- [EXERCISE DETAILS]:
For the entries below, how many lines include the word "provides"? Give the figure and nothing more.
Segment Open
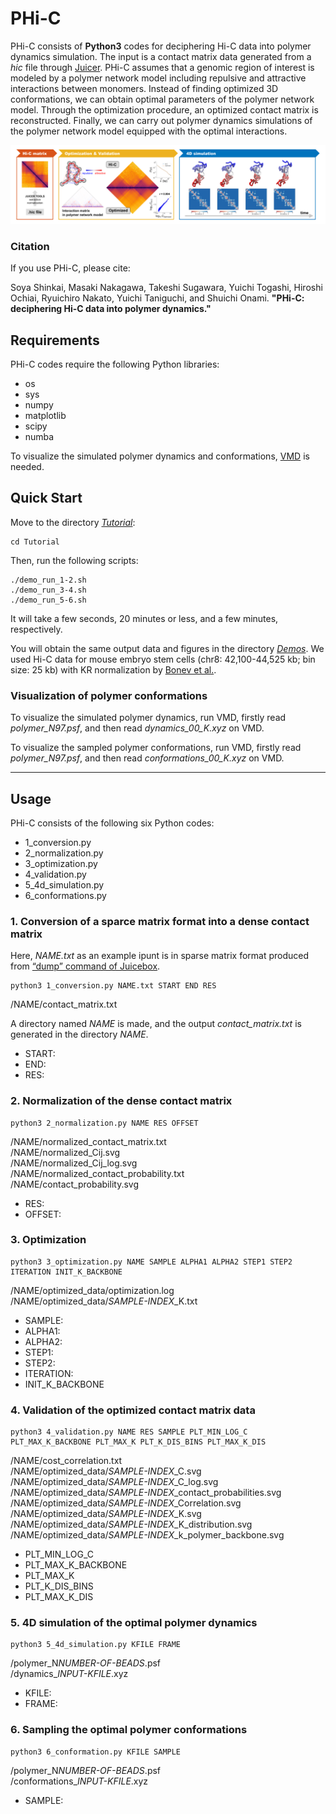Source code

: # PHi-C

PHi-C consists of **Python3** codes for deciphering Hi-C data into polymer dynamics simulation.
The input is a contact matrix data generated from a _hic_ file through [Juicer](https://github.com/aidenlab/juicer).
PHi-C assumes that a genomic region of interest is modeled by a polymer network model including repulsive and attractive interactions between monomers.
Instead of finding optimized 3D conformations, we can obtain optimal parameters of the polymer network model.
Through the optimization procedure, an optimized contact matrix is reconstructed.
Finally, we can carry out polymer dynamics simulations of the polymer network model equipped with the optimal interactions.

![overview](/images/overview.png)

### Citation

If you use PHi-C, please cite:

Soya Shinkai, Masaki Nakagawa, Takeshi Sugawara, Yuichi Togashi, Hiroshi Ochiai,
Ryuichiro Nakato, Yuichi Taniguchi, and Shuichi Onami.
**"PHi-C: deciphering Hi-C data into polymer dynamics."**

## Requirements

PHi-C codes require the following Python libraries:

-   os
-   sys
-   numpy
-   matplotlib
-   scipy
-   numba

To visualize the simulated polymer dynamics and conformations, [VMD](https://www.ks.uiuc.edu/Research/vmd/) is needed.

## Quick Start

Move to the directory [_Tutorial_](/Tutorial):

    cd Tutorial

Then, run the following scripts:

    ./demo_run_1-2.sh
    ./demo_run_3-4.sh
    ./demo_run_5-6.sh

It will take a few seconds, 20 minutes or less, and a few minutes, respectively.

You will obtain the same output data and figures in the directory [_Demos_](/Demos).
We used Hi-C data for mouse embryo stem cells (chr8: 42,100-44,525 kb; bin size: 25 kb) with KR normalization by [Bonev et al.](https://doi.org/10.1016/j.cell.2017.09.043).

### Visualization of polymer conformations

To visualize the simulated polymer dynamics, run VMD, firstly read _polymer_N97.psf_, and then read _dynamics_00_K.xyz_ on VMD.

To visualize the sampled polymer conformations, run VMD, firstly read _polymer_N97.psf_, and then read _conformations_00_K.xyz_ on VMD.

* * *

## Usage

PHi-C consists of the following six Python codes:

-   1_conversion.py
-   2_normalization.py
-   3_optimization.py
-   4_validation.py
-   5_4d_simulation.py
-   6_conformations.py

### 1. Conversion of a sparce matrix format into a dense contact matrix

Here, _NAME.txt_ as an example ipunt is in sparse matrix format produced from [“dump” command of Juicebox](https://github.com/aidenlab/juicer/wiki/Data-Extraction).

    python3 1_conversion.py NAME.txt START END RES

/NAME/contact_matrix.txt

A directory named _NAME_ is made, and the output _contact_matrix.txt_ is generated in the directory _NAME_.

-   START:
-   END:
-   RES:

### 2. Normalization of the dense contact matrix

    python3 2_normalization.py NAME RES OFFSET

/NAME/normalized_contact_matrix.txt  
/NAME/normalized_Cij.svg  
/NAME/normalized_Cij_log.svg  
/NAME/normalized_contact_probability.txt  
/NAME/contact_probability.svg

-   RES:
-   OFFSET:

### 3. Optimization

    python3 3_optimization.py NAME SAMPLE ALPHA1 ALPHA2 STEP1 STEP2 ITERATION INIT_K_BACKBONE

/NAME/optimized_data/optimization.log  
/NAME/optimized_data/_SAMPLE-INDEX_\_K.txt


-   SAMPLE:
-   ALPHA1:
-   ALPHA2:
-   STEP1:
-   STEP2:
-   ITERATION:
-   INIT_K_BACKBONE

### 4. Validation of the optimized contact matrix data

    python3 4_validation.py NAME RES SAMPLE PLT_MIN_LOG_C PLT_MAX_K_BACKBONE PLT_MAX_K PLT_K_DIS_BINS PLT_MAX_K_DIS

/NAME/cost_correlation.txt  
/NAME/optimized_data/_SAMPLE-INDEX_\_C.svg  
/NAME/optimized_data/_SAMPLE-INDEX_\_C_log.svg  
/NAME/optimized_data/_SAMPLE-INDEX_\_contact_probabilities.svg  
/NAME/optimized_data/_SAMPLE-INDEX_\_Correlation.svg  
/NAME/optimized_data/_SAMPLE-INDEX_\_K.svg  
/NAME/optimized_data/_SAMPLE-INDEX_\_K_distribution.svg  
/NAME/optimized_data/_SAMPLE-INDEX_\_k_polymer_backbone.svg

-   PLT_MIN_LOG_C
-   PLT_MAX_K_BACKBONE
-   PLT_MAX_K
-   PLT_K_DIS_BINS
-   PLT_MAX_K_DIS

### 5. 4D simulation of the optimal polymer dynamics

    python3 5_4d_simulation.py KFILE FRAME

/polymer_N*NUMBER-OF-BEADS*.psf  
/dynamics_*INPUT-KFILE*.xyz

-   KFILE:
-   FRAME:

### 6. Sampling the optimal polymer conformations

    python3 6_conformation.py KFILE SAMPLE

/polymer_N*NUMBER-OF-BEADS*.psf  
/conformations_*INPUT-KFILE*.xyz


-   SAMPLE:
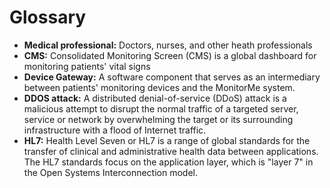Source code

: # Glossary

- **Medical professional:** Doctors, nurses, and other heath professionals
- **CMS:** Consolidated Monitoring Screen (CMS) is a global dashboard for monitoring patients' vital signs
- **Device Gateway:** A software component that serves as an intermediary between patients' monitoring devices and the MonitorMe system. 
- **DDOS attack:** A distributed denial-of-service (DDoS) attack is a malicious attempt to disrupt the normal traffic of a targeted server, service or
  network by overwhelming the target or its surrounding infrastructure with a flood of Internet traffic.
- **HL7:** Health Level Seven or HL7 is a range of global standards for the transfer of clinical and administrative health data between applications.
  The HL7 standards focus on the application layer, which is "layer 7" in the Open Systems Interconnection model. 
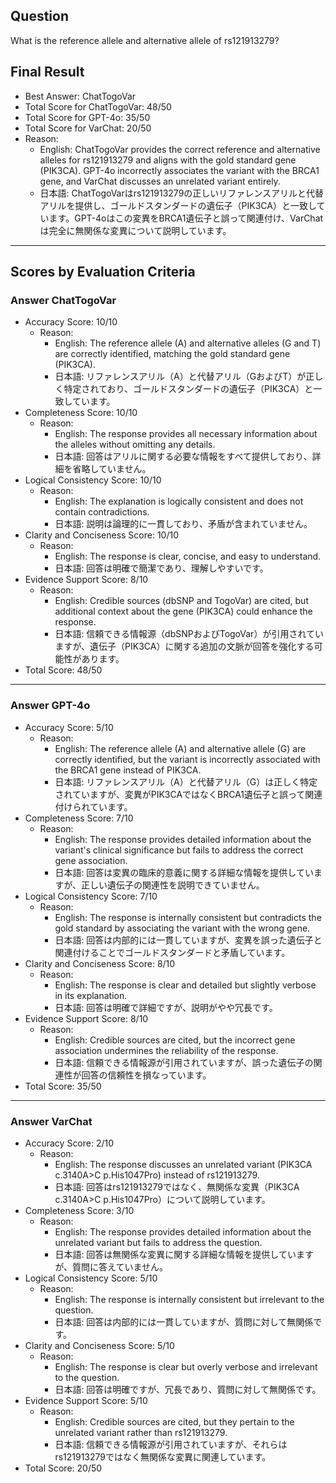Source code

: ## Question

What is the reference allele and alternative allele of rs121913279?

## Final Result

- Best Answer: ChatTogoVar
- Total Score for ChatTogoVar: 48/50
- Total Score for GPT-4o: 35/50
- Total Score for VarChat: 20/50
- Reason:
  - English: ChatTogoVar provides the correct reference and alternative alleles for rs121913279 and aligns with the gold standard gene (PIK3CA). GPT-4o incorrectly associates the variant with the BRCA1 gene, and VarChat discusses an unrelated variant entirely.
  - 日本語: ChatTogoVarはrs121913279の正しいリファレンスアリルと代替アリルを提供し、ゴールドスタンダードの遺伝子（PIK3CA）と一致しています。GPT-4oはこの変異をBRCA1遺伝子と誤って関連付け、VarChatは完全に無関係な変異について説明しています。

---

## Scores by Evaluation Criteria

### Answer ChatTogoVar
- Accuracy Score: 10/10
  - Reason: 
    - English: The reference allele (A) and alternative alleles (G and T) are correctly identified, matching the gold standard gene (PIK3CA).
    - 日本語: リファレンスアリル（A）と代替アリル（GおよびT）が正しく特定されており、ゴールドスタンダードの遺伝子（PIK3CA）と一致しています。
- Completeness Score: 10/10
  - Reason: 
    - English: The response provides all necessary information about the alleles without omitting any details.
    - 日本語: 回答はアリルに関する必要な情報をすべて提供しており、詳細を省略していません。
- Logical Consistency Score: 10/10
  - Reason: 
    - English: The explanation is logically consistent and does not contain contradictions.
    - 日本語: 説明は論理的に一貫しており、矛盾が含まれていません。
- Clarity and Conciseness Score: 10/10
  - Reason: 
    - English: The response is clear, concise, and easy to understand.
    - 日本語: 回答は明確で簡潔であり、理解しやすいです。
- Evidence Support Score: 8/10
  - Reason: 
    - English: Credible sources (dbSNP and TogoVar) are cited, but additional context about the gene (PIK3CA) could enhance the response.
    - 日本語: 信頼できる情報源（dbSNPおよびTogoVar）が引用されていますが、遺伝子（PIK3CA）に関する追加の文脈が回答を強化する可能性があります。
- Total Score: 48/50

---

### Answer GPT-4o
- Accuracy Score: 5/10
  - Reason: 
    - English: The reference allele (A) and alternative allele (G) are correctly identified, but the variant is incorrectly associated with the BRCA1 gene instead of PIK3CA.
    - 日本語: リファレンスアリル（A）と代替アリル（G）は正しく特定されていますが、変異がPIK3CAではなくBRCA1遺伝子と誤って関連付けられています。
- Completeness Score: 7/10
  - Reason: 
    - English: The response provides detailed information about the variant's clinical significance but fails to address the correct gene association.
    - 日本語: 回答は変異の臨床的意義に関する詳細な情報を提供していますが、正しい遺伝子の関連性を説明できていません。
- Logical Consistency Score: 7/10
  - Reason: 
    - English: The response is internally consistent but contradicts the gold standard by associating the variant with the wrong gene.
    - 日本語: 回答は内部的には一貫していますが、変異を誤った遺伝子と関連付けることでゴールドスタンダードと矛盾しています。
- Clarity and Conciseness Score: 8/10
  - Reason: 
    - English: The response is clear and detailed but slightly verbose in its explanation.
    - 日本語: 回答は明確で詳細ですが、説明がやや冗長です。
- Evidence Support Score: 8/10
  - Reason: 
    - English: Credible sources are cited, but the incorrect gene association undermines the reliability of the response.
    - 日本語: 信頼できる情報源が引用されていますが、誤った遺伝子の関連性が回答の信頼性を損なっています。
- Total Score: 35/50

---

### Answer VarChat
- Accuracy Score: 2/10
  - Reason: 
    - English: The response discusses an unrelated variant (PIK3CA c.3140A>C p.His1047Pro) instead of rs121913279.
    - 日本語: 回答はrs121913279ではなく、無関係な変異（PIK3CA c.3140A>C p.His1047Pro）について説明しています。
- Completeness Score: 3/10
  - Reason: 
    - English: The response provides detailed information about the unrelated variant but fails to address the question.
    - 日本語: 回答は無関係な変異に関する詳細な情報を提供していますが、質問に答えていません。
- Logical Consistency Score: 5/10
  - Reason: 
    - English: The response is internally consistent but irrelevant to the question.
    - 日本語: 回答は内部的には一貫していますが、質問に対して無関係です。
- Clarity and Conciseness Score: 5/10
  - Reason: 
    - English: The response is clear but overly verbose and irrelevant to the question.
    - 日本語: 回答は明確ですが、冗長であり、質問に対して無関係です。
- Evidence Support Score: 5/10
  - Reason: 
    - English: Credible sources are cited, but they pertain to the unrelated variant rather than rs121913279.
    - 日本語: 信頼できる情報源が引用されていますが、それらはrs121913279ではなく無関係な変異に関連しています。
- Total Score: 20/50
Segment Closed
- [YOUR SOLUTION]:
4